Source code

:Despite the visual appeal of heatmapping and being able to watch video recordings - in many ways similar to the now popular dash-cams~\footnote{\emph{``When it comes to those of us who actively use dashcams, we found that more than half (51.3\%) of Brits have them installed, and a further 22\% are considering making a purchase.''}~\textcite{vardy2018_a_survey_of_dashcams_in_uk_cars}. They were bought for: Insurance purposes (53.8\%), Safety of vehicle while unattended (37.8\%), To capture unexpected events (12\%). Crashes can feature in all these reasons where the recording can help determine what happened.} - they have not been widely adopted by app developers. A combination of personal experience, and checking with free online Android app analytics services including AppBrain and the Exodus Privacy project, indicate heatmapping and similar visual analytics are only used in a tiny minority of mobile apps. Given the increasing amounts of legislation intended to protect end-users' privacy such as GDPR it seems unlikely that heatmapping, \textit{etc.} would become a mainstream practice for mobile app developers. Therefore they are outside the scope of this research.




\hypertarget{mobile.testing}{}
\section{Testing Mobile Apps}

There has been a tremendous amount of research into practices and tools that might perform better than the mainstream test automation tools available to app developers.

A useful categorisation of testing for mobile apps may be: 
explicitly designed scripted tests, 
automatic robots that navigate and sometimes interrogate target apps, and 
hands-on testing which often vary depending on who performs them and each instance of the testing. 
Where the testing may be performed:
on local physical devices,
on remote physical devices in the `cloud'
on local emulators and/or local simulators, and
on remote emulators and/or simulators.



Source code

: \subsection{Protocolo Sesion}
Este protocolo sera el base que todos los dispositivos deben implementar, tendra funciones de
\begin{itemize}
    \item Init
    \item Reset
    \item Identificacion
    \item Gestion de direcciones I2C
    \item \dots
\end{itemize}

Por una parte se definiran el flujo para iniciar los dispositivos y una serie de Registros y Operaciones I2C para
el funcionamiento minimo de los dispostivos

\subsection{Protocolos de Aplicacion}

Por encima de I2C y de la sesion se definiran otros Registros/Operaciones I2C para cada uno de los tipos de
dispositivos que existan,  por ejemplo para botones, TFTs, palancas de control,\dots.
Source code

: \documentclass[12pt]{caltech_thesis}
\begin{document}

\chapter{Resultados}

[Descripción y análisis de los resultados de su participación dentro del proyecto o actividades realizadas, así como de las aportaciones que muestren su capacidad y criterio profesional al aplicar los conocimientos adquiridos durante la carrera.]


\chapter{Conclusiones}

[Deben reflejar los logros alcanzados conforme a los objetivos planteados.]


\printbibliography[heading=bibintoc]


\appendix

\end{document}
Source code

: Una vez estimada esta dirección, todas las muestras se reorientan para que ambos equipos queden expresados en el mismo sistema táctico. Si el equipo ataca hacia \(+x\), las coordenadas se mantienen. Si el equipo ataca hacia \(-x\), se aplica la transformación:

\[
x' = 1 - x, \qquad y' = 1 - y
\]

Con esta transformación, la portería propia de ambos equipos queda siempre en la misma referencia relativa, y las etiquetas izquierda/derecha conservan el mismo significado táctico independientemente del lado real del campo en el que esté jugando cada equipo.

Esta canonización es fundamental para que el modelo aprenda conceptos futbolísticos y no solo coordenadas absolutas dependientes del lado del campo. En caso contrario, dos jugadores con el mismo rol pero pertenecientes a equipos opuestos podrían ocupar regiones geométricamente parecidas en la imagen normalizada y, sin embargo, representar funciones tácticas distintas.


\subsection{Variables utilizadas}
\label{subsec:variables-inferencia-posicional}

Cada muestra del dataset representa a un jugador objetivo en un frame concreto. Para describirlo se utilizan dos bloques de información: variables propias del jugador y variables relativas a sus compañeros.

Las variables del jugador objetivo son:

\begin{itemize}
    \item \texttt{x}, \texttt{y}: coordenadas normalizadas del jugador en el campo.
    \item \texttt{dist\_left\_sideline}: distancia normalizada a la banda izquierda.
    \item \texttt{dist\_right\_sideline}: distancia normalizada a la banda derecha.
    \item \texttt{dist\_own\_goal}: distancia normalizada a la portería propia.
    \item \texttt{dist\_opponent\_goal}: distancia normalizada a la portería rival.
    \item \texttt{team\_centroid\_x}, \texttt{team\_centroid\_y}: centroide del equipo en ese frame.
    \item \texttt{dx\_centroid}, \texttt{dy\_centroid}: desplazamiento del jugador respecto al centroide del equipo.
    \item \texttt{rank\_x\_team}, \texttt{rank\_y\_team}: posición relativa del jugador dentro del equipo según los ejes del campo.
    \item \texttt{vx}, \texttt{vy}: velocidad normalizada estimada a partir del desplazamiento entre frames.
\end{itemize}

::::::::::

**Action item**
Starting at the line that has "on local emulators" and ending at the line that has "Con esta transformación, la", please write out the lines above exactly, leaving out all others.

**Exercise solution**
on local emulators and/or local simulators, and
on remote emulators and/or simulators.



Source code

: \subsection{Protocolo Sesion}
Este protocolo sera el base que todos los dispositivos deben implementar, tendra funciones de
\begin{itemize}
    \item Init
    \item Reset
    \item Identificacion
    \item Gestion de direcciones I2C
    \item \dots
\end{itemize}

Por una parte se definiran el flujo para iniciar los dispositivos y una serie de Registros y Operaciones I2C para
el funcionamiento minimo de los dispostivos

\subsection{Protocolos de Aplicacion}

Por encima de I2C y de la sesion se definiran otros Registros/Operaciones I2C para cada uno de los tipos de
dispositivos que existan,  por ejemplo para botones, TFTs, palancas de control,\dots.
Source code

: \documentclass[12pt]{caltech_thesis}
\begin{document}

\chapter{Resultados}

[Descripción y análisis de los resultados de su participación dentro del proyecto o actividades realizadas, así como de las aportaciones que muestren su capacidad y criterio profesional al aplicar los conocimientos adquiridos durante la carrera.]


\chapter{Conclusiones}

[Deben reflejar los logros alcanzados conforme a los objetivos planteados.]


\printbibliography[heading=bibintoc]


\appendix

\end{document}
Source code

: Una vez estimada esta dirección, todas las muestras se reorientan para que ambos equipos queden expresados en el mismo sistema táctico. Si el equipo ataca hacia \(+x\), las coordenadas se mantienen. Si el equipo ataca hacia \(-x\), se aplica la transformación:

\[
x' = 1 - x, \qquad y' = 1 - y
\]

Con esta transformación, la portería propia de ambos equipos queda siempre en la misma referencia relativa, y las etiquetas izquierda/derecha conservan el mismo significado táctico independientemente del lado real del campo en el que esté jugando cada equipo.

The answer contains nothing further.